Conner's defense attempted to counter with a half-dozen alibi witnesses that said they didn't see him stab anyone. His family today still believes he isn't guilty.
Conner appeals
Ida Conner and other family members assert Ronnie Conner was convicted on circumstantial evidence and on the word of witnesses who were not credible. They said he also was hampered by inexperienced legal counsel.
The family maintains Ronnie Conner has mental problems even though experts with the state hospital at Whitfield concluded he was competent to assist in his own defense.
Conner, after being convicted, spent most of the 1990s unsuccessfully appealing to the state Supreme Court. Last year, U.S. District Judge Henry Wingate turned back Conner's appeals.
Conner appealed to the 5th Circuit Court of Appeals in New Orleans.
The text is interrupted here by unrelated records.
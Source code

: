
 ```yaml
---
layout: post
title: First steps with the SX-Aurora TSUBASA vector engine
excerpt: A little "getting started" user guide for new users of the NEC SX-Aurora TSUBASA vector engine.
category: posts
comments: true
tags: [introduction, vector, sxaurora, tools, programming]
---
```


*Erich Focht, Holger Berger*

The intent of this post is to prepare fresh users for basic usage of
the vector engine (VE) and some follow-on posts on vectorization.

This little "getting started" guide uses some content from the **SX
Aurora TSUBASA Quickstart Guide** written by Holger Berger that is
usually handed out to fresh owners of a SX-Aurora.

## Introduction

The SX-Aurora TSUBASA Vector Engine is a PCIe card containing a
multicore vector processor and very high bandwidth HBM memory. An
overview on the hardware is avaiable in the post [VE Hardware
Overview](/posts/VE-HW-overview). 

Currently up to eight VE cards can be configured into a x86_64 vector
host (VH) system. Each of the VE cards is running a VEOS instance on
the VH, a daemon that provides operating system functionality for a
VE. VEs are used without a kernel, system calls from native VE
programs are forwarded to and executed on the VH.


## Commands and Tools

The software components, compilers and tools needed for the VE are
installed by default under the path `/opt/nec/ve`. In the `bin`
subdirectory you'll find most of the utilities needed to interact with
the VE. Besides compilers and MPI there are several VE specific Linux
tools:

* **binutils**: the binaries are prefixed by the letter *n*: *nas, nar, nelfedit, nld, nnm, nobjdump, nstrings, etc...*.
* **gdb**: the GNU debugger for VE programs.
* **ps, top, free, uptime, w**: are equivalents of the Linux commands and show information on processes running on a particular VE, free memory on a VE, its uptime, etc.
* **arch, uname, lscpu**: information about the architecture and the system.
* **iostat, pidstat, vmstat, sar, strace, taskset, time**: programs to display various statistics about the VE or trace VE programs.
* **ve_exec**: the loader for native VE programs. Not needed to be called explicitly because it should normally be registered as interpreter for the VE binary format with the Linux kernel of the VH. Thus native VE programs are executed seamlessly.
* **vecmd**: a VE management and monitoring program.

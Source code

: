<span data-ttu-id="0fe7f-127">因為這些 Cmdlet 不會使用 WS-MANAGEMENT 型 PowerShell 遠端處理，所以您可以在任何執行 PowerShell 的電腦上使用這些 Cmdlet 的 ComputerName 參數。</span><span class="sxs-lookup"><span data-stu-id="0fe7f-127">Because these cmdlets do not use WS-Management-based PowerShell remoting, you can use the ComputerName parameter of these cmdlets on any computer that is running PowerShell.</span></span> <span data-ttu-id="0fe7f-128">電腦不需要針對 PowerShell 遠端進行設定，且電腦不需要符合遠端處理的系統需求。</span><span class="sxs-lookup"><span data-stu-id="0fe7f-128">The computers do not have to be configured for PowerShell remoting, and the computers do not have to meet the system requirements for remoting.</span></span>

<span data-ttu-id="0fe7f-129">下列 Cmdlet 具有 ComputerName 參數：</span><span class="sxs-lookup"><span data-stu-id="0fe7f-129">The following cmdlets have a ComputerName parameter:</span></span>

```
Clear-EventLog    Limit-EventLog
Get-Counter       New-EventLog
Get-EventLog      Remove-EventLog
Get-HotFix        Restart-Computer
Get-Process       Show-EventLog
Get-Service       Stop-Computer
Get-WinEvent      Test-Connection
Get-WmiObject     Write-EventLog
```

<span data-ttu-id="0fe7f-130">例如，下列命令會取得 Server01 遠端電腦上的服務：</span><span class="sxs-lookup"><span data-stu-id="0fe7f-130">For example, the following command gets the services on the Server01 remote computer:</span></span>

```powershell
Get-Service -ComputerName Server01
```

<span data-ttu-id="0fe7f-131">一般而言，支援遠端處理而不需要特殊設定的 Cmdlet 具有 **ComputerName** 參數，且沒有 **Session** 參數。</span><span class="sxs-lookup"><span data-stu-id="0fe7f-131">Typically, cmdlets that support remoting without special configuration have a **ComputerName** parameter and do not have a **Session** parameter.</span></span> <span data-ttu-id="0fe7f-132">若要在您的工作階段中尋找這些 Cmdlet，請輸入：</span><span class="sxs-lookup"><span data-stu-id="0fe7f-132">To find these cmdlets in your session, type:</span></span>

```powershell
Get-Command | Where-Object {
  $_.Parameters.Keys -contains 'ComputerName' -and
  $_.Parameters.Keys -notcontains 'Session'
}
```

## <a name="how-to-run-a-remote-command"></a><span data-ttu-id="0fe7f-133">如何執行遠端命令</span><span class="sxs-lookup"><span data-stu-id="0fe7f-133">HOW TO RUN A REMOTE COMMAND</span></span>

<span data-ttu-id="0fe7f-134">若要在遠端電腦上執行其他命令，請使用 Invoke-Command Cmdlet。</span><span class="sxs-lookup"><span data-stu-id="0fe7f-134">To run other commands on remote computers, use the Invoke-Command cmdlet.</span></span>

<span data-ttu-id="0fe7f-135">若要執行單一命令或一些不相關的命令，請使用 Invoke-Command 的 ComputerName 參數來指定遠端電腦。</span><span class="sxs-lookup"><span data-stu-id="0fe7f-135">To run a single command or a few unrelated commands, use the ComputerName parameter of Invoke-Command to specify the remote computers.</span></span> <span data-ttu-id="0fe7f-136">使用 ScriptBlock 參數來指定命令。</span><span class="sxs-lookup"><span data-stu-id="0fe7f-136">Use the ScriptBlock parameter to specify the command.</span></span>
Last month, Mississippi Assistant Attorney General Marvin White filed the state's legal arguments with the 5th Circuit. And on Monday, Conner was granted a July 31 deadline to file a rebuttal.
Mother remembers
Ida Conner said she has not visited her son in a long time.
Gloria Alford, 38, one of Ronnie Conner's sisters, said her brother "never caused any trouble, no problems."
Solid case
But White, who handles death penalty cases for the state Attorney General's Office, believes the state has "a solid case." White, 56, has worked for the Attorney General's Office for nearly 25 years.
And Bilbo Mitchell, in his 15th year as Lauderdale County district attorney, stands behind the case and the punishment imposed. Mitchell's office prosecuted the case.
Douglas Brown said he has followed developments leading up to today's planned execution of Tracy Allen Hansen, who was convicted of killing a state trooper in 1987.
Hansen's execution would be the state's first since 1989.
Brown said the Conner case calls out for reforms in the judicial system. Said Brown: "I think they should limit your appeals. I mean how many appeals do you get? Forever?"
On Tuesday, Brown remembered his mother, who was a Methodist and the wife of a farmer and cattleman in the town of about 400 people just south of Meridian.